Woolly hair nevus, for one, is not inherited and as per a case report in the Indian Journal of Paediatric Dermatology, this type can occur sporadically and usually presents itself from birth or within the first 2 years of the child’s life, but it’s cause is not known. The Orphanet also reports that the cause of diffuse partial woolly hair is unknown.

As for the acquired form, the 2013 Indian Dermatology Online Journal study reports that it may be caused by certain “drugs like valproate and retinoids”. Interestingly, they also noted that it occurs commonly “in the context of patterned hair loss”.

What Are The Symptoms Of Woolly Hair Syndrome?

Woolly hair syndrome may have the following signs:

  • Curly and kinky hair
  • Coarse hair
  • Dry hair
  • Fine hair
  • Short hair
  • Lustreless hair
  • Lighter coloured hair
  • Localised or diffusely affected hair

Keep in mind that signs can vary depending on the type of woolly hair syndrome you have. And it’s also very important to take into consideration that this condition can occur in isolation or in relation to other health issues, in which case it can be accompanied by other problems.
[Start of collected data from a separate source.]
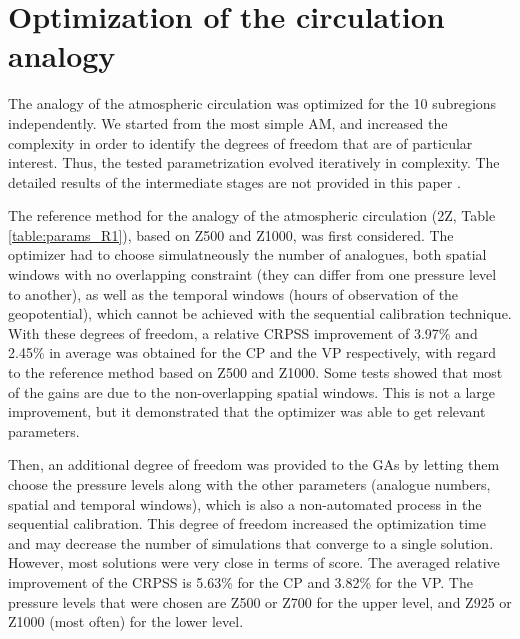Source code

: \documentclass[review]{elsarticle}
\begin{document}
\section{Optimization of the circulation analogy}
\label{sec:optim_circul}

The analogy of the atmospheric circulation was optimized for the 10 subregions  independently. We started from the most simple AM, and increased the complexity in order to identify the degrees of freedom that are of particular interest. Thus, the tested parametrization evolved iteratively in complexity. The detailed results of the intermediate stages are not provided in this paper \citep[see][for the details]{Horton2012a}.

The reference method for the analogy of the atmospheric circulation (2Z, Table \ref{table:params_R1}), based on Z500 and Z1000, was first considered. The optimizer had to choose simulatneously the number of analogues, both spatial windows with no overlapping constraint (they can differ from one pressure level to another), as well as the temporal windows (hours of observation of the geopotential), which cannot be achieved with the sequential calibration technique. With these degrees of freedom, a relative CRPSS improvement of 3.97\% and 2.45\% in average was obtained for the CP and the VP respectively, with regard to the reference method based on Z500 and Z1000. Some tests showed that most of the gains are due to the non-overlapping spatial windows. This is not a large improvement, but it demonstrated that the optimizer was able to get relevant parameters.

Then, an additional degree of freedom was provided to the GAs by letting them choose the pressure levels along with the other parameters (analogue numbers, spatial and temporal windows), which is also a non-automated process in the sequential calibration. This degree of freedom increased the optimization time and may decrease the number of simulations that converge to a single solution. However, most solutions were very close in terms of score. The averaged relative improvement of the CRPSS is 5.63\% for the CP and 3.82\% for the VP. The pressure levels that were chosen are Z500 or Z700 for the upper level, and Z925 or Z1000 (most often) for the lower level.
\end{document}
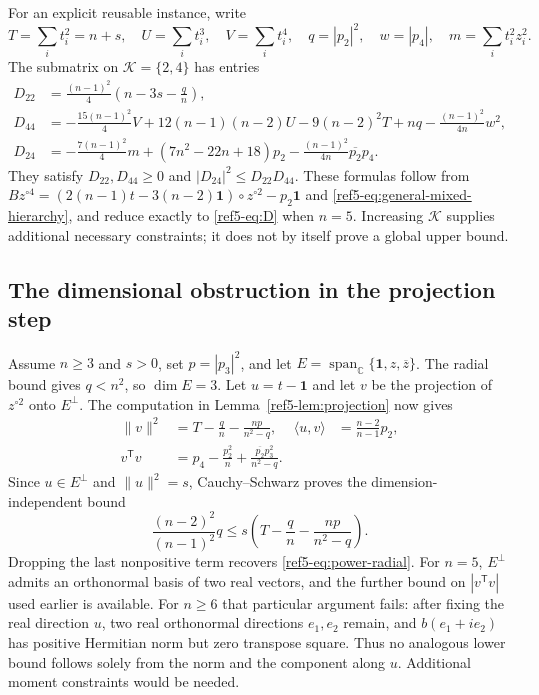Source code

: \documentclass[11pt]{article}
\theoremstyle{remark}
\newcommand{\C}{\mathbb C}
\newcommand{\one}{\mathbf 1}
\newcommand{\norm}[1]{\lVert#1\rVert}
\newcommand{\ip}[2]{\langle#1,#2\rangle}
\numberwithin{equation}{section}
\begin{document}
For an explicit reusable instance, write
\[
 T=\sum_i t_i^2=n+s,\quad U=\sum_i t_i^3,\quad V=\sum_i t_i^4,
 \quad q=|p_2|^2,\quad w=|p_4|,\quad m=\sum_i t_i^2z_i^2.
\]
The submatrix on $\mathcal K=\{2,4\}$ has entries
\begin{equation}\label{ref5-eq:general-D24}
\begin{aligned}
 D_{22}&=\frac{(n-1)^2}{4}\left(n-3s-\frac qn\right),\\
 D_{44}&=-\frac{15(n-1)^2}{4}V+12(n-1)(n-2)U
       -9(n-2)^2T+nq-\frac{(n-1)^2}{4n}w^2,\\
 D_{24}&=-\frac{7(n-1)^2}{4}m+(7n^2-22n+18)p_2
       -\frac{(n-1)^2}{4n}\overline{p_2}p_4.
\end{aligned}
\end{equation}
They satisfy $D_{22},D_{44}\ge0$ and
$|D_{24}|^2\le D_{22}D_{44}$.
These formulas follow from
$Bz^{\circ4}=(2(n-1)t-3(n-2)\one)\circ z^{\circ2}-p_2\one$
and \eqref{ref5-eq:general-mixed-hierarchy}, and reduce exactly to
\eqref{ref5-eq:D} when $n=5$. Increasing $\mathcal K$ supplies additional
necessary constraints; it does not by itself prove a global upper bound.

\subsection{The dimensional obstruction in the projection step}
Assume $n\ge3$ and $s>0$, set $p=|p_3|^2$, and let
$E=\operatorname{span}_{\C}\{\one,z,\overline z\}$.
The radial bound gives $q<n^2$, so $\dim E=3$.
Let $u=t-\one$ and let $v$ be the projection of $z^{\circ2}$ onto
$E^\perp$. The computation in Lemma~\ref{ref5-lem:projection} now gives
\begin{equation}\label{ref5-eq:general-projection-identities}
\begin{aligned}
 \norm v^2&=T-\frac qn-\frac{np}{n^2-q},&
 \ip u v&=\frac{n-2}{n-1}p_2,\\
 v^{\mathsf T}v&=p_4-\frac{p_2^2}{n}
                  +\frac{\overline{p_2}p_3^2}{n^2-q}.
\end{aligned}
\end{equation}
Since $u\in E^\perp$ and $\norm u^2=s$, Cauchy--Schwarz proves the
dimension-independent bound
\begin{equation}\label{ref5-eq:general-projection-CS}
 \frac{(n-2)^2}{(n-1)^2}q
 \le s\left(T-\frac qn-\frac{np}{n^2-q}\right).
\end{equation}
Dropping the last nonpositive term recovers \eqref{ref5-eq:power-radial}.
For $n=5$, $E^\perp$ admits an orthonormal basis of two real vectors,
and the further
bound on $|v^{\mathsf T}v|$ used earlier is available.
For $n\ge6$ that particular argument fails: after fixing the real
direction $u$, two real orthonormal directions $e_1,e_2$ remain, and
$b(e_1+i e_2)$ has positive Hermitian norm but zero transpose square.
Thus no analogous lower bound follows solely from the norm and the
component along $u$. Additional moment constraints would be needed.
\end{document}
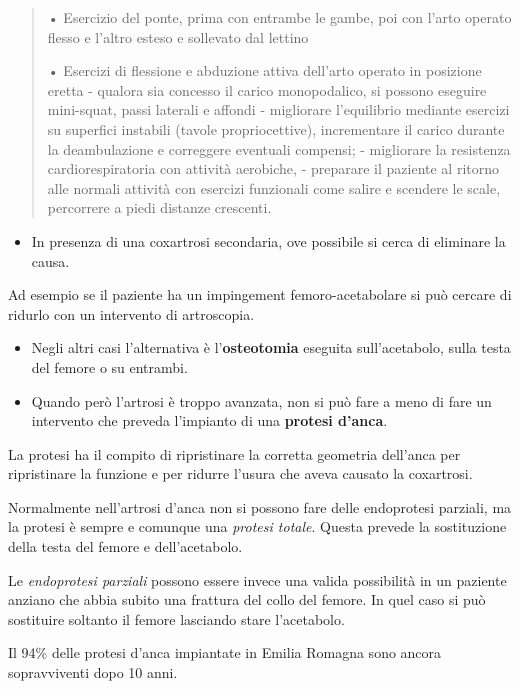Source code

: \documentclass[]{article}
\begin{document}
\begin{quote}
• Esercizio del ponte, prima con entrambe le gambe, poi con l'arto
operato flesso e l'altro esteso e sollevato dal lettino

• Esercizi di flessione e abduzione attiva dell'arto operato in
posizione eretta - qualora sia concesso il carico monopodalico, si
possono eseguire mini-squat, passi laterali e affondi - migliorare
l'equilibrio mediante esercizi su superfici instabili (tavole
propriocettive), incrementare il carico durante la deambulazione e
correggere eventuali compensi; - migliorare la resistenza
cardiorespiratoria con attività aerobiche, - preparare il paziente al
ritorno alle normali attività con esercizi funzionali come salire e
scendere le scale, percorrere a piedi distanze crescenti.
\end{quote}

\begin{itemize}
\item
  In presenza di una coxartrosi secondaria, ove possibile si cerca di
  eliminare la causa.
\end{itemize}

Ad esempio se il paziente ha un impingement femoro-acetabolare si può
cercare di ridurlo con un intervento di artroscopia.

\begin{itemize}
\item
  Negli altri casi l'alternativa è l'\textbf{osteotomia} eseguita
  sull'acetabolo, sulla testa del femore o su entrambi.
\item
  Quando però l'artrosi è troppo avanzata, non si può fare a meno di
  fare un intervento che preveda l'impianto di una \textbf{protesi
  d'anca}.
\end{itemize}

La protesi ha il compito di ripristinare la corretta geometria dell'anca
per ripristinare la funzione e per ridurre l'usura che aveva causato la
coxartrosi.

Normalmente nell'artrosi d'anca non si possono fare delle endoprotesi
parziali, ma la protesi è sempre e comunque una \emph{protesi totale}.
Questa prevede la sostituzione della testa del femore e dell'acetabolo.

Le \emph{endoprotesi parziali} possono essere invece una valida
possibilità in un paziente anziano che abbia subito una frattura del
collo del femore. In quel caso si può sostituire soltanto il femore
lasciando stare l'acetabolo.

Il 94\% delle protesi d'anca impiantate in Emilia Romagna sono ancora
sopravviventi dopo 10 anni.
\end{document}
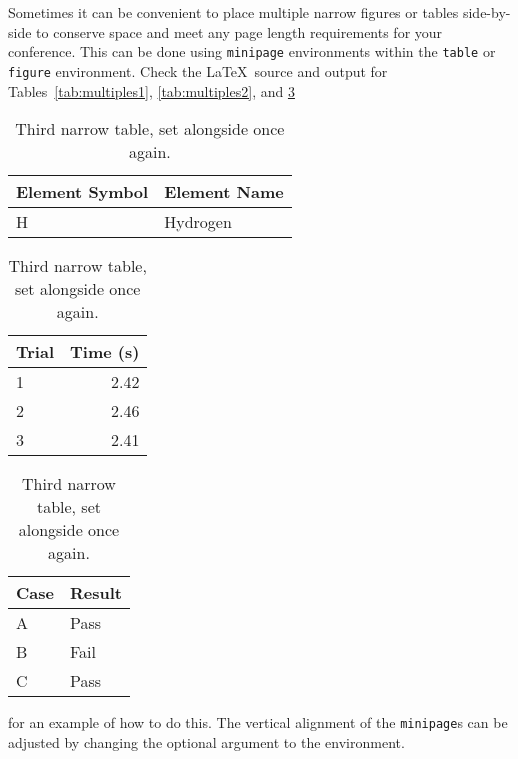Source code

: \documentclass[aip,cp,amsmath,amssymb,reprint]{revtex4-2}
\begin{document}
Sometimes it can be convenient to place multiple narrow figures or tables side-by-side to conserve space and meet any page length requirements for your conference. This can be done using \texttt{minipage} environments within the \texttt{table} or \texttt{figure} environment. Check the \LaTeX\ source and output for Tables~\ref{tab:multiples1}, \ref{tab:multiples2}, and \ref{tab:multiples3}
\begin{table}[tbp]
\begin{minipage}[t]{0.3\textwidth}
    \caption{First narrow table.}
    \label{tab:multiples1}
    \begin{ruledtabular}
    \begin{tabular}{ll}
        Element Symbol & Element Name \\
        \hline
        H & Hydrogen \\
    \end{tabular}
    \end{ruledtabular}
\end{minipage}\hfill%
\begin{minipage}[t]{0.3\textwidth}
    \caption{Second narrow table, set alongside.}
    \label{tab:multiples2}
    \begin{ruledtabular}
    \begin{tabular}{lr}
        Trial & Time (s) \\
        \hline
        1 & 2.42 \\
        2 & 2.46 \\
        3 & 2.41 \\
    \end{tabular}
    \end{ruledtabular}
\end{minipage}\hfill%
\begin{minipage}[t]{0.3\textwidth}
    \caption{Third narrow table, set alongside once again.}
    \label{tab:multiples3}
    \begin{ruledtabular}
    \begin{tabular}{ll}
        Case & Result \\
        \hline
        A & Pass \\
        B & Fail \\
        C & Pass \\
    \end{tabular}
    \end{ruledtabular}
\end{minipage}
\end{table}
for an example of how to do this. The vertical alignment of the \texttt{minipage}s can be adjusted by changing the optional argument to the environment.
\end{document}
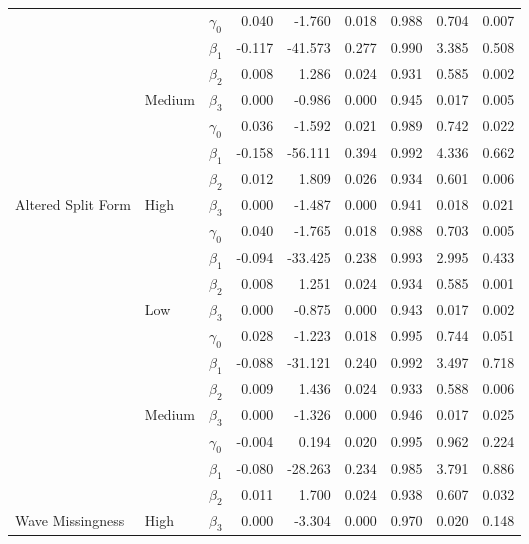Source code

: \documentclass{article}\usepackage[]{graphicx}\usepackage[]{color}
\newenvironment{knitrout}{}{} %
\begin{document}
\begin{knitrout}
\begin{table}[H]
{\begin{tabular}[t]{l|l|l|r|r|r|r|r|r}
\cline{2-9}
 &  & $\gamma_0$ & 0.040 & -1.760 & 0.018 & 0.988 & 0.704 & 0.007\\
\cline{3-9}
 &  & $\beta_1$ & -0.117 & -41.573 & 0.277 & 0.990 & 3.385 & 0.508\\
\cline{3-9}
 &  & $\beta_2$ & 0.008 & 1.286 & 0.024 & 0.931 & 0.585 & 0.002\\
\cline{3-9}
 & \multirow{-4}{*}{\raggedright\arraybackslash Medium} & $\beta_3$ & 0.000 & -0.986 & 0.000 & 0.945 & 0.017 & 0.005\\
\cline{2-9}
 &  & $\gamma_0$ & 0.036 & -1.592 & 0.021 & 0.989 & 0.742 & 0.022\\
\cline{3-9}
 &  & $\beta_1$ & -0.158 & -56.111 & 0.394 & 0.992 & 4.336 & 0.662\\
\cline{3-9}
 &  & $\beta_2$ & 0.012 & 1.809 & 0.026 & 0.934 & 0.601 & 0.006\\
\cline{3-9}
\multirow{-12}{*}{\raggedright\arraybackslash Altered Split Form} & \multirow{-4}{*}{\raggedright\arraybackslash High} & $\beta_3$ & 0.000 & -1.487 & 0.000 & 0.941 & 0.018 & 0.021\\
\cline{1-9}
 &  & $\gamma_0$ & 0.040 & -1.765 & 0.018 & 0.988 & 0.703 & 0.005\\
\cline{3-9}
 &  & $\beta_1$ & -0.094 & -33.425 & 0.238 & 0.993 & 2.995 & 0.433\\
\cline{3-9}
 &  & $\beta_2$ & 0.008 & 1.251 & 0.024 & 0.934 & 0.585 & 0.001\\
\cline{3-9}
 & \multirow{-4}{*}{\raggedright\arraybackslash Low} & $\beta_3$ & 0.000 & -0.875 & 0.000 & 0.943 & 0.017 & 0.002\\
\cline{2-9}
 &  & $\gamma_0$ & 0.028 & -1.223 & 0.018 & 0.995 & 0.744 & 0.051\\
\cline{3-9}
 &  & $\beta_1$ & -0.088 & -31.121 & 0.240 & 0.992 & 3.497 & 0.718\\
\cline{3-9}
 &  & $\beta_2$ & 0.009 & 1.436 & 0.024 & 0.933 & 0.588 & 0.006\\
\cline{3-9}
 & \multirow{-4}{*}{\raggedright\arraybackslash Medium} & $\beta_3$ & 0.000 & -1.326 & 0.000 & 0.946 & 0.017 & 0.025\\
\cline{2-9}
 &  & $\gamma_0$ & -0.004 & 0.194 & 0.020 & 0.995 & 0.962 & 0.224\\
\cline{3-9}
 &  & $\beta_1$ & -0.080 & -28.263 & 0.234 & 0.985 & 3.791 & 0.886\\
\cline{3-9}
 &  & $\beta_2$ & 0.011 & 1.700 & 0.024 & 0.938 & 0.607 & 0.032\\
\cline{3-9}
\multirow{-12}{*}{\raggedright\arraybackslash Wave Missingness} & \multirow{-4}{*}{\raggedright\arraybackslash High} & $\beta_3$ & 0.000 & -3.304 & 0.000 & 0.970 & 0.020 & 0.148\\
\hline
\end{tabular}}
\end{table}


\end{knitrout}
\end{document}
As reported in a 2012 case study in the International Journal of Trichology, different anomalies have been associated with different types of woolly hair, including:

  • Noonan syndrome
  • Keratosis pilaris
  • Cardiofaciocutaneous syndrome
  • Naxos disease
  • Palmoplantar keratoderma (with autosomal recessive variant)
  • Cardiac anomalies (with autosomal recessive variant)
  • Carvajal syndrome
  • Ectodermal dysplasia

Other hair shaft disorders like pilli annulati and trichorrhexis nodosa, as noted in a 2019 study in the Case Reports in Dermatological Medicine, may also be seen with it. Therefore, it’s important that if you or your child is experiencing any issues with their hair, you should consult a board-certified medical professional.

What Is The Treatment For Woolly Hair Syndrome?

There is no treatment for woolly hair syndrome. However, according to Orphanet, the following can be done:

  • Surgically cutting out of the woolly hair nevi, depending on its size and where it’s located.
  • Avoiding the use of harsh physical and chemical cosmetic treatments.

It is said that the condition may get better with time, however. But in any case, a consultation with a medical doctor is extremely important.


Woolly hair syndrome can not only be a cosmetic problem, but its presence may also be a sign of a more serious health problem, which is why it’s you must not be dismissive of it. While a treatment for it may not be available, your doctor may still give you helpful advice on the management of this condition.